Would you set down the lines running from the one that holds "本文基于文献\parenci" to the final line of the listing, both included, exactly and with no others?

━━━━━ Provided data ━━━━━

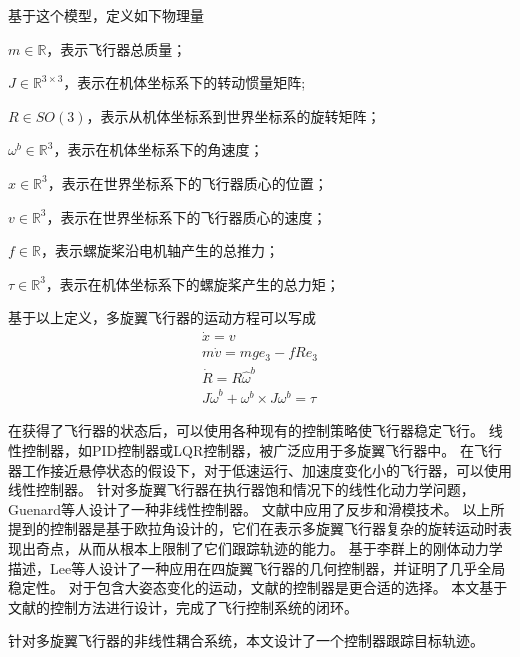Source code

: \documentclass[
  type=master
]{gdutthesis}
\begin{document}
基于这个模型，定义如下物理量

$m \in \mathbb{R}$，表示飞行器总质量；

$J \in \mathbb{R}^{3 \times 3}$，表示在机体坐标系下的转动惯量矩阵;

$R \in SO(3)$，表示从机体坐标系到世界坐标系的旋转矩阵；

$\omega^b \in \mathbb{R}^3$，表示在机体坐标系下的角速度；

$x \in \mathbb{R}^3$，表示在世界坐标系下的飞行器质心的位置；

$v \in \mathbb{R}^3$，表示在世界坐标系下的飞行器质心的速度；

$f \in \mathbb{R}$，表示螺旋桨沿电机轴产生的总推力；

$\tau \in \mathbb{R}^3$，表示在机体坐标系下的螺旋桨产生的总力矩；

基于以上定义，多旋翼飞行器的运动方程可以写成\vspace{1ex}
\begin{gather}\label{eq:dynamics}
		\dot{x} = v\\
		m\dot{v} = mge_3 - fRe_3\\
		\dot{R} = R\hat{\omega}^b\\
		J\dot{\omega}^b + \omega^b \times J \omega^b = \tau
\end{gather}

在获得了飞行器的状态后，可以使用各种现有的控制策略使飞行器稳定飞行。
线性控制器，如PID控制器或LQR控制器，被广泛应用于多旋翼飞行器中\cite{hoffmann2007quadrotor,castillo2004stabilization,nice2004design}。
在飞行器工作接近悬停状态的假设下，对于低速运行、加速度变化小的飞行器，可以使用线性控制器。
针对多旋翼飞行器在执行器饱和情况下的线性化动力学问题，Guenard等人设计了一种非线性控制器\cite{guenard2005dynamic}。
文献\parencite{bouabdallah2005backstepping}中应用了反步和滑模技术。
以上所提到的控制器是基于欧拉角设计的，它们在表示多旋翼飞行器复杂的旋转运动时表现出奇点，从而从根本上限制了它们跟踪轨迹的能力。
基于李群上的刚体动力学描述，Lee等人设计了一种应用在四旋翼飞行器的几何控制器，并证明了几乎全局稳定性\cite{lee2010geometric}。
对于包含大姿态变化的运动，文献\parencite{lee2010geometric}的控制器是更合适的选择。
本文基于文献\parencite{lee2010geometric}的控制方法进行设计，完成了飞行控制系统的闭环。

针对多旋翼飞行器的非线性耦合系统，本文设计了一个控制器跟踪目标轨迹。
\end{document}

━━━━━

Reply:
本文基于文献\parencite{lee2010geometric}的控制方法进行设计，完成了飞行控制系统的闭环。

针对多旋翼飞行器的非线性耦合系统，本文设计了一个控制器跟踪目标轨迹。
\end{document}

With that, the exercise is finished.